Exercise
Report each line of the entries that contains the word "ROOT", copied in full.

[Dataset entries]
____

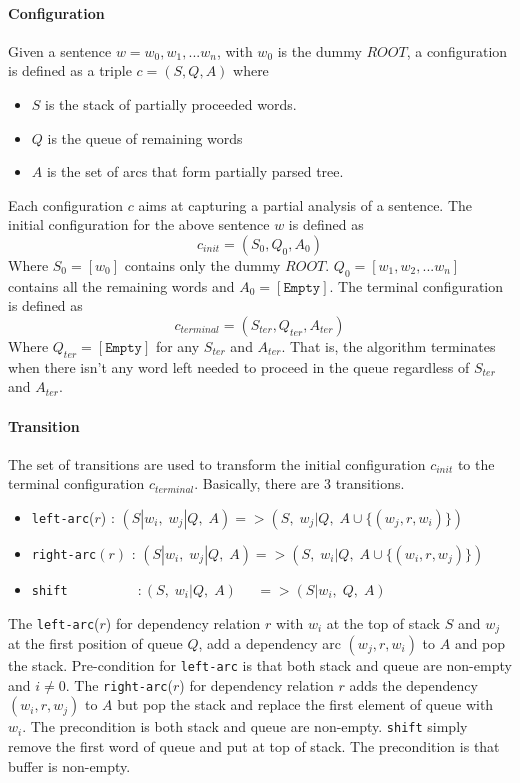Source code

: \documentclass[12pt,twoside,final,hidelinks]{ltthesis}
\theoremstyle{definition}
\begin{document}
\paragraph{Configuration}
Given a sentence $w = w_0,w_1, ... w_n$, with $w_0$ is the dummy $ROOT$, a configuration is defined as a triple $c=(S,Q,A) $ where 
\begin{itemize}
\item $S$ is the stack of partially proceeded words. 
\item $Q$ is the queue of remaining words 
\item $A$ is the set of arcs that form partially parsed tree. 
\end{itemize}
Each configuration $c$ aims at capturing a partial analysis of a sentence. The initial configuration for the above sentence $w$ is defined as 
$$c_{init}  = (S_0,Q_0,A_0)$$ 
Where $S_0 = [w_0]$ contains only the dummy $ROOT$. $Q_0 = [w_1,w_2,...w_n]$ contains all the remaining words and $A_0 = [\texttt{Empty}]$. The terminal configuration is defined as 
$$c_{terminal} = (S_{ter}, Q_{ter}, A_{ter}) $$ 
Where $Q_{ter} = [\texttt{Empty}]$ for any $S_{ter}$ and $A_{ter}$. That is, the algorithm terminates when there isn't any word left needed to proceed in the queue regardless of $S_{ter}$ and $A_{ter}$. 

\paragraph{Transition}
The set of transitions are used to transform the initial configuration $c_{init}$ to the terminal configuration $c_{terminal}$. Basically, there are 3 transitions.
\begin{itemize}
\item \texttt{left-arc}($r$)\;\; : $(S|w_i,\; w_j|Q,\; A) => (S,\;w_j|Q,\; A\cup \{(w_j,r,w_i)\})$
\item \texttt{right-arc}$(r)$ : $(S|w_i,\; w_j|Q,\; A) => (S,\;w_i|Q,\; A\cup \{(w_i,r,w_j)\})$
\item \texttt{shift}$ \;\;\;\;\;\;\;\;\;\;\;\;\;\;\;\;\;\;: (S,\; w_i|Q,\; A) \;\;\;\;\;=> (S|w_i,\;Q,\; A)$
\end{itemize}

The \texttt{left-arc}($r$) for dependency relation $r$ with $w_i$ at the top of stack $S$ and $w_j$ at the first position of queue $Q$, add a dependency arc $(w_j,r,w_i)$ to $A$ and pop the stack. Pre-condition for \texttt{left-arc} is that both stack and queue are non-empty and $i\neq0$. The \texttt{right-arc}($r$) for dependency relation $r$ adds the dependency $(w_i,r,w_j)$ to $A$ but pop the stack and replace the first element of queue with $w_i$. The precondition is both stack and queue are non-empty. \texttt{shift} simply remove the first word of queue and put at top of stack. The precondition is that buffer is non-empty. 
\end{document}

____

Solved exercise
Given a sentence $w = w_0,w_1, ... w_n$, with $w_0$ is the dummy $ROOT$, a configuration is defined as a triple $c=(S,Q,A) $ where 
Where $S_0 = [w_0]$ contains only the dummy $ROOT$. $Q_0 = [w_1,w_2,...w_n]$ contains all the remaining words and $A_0 = [\texttt{Empty}]$. The terminal configuration is defined as 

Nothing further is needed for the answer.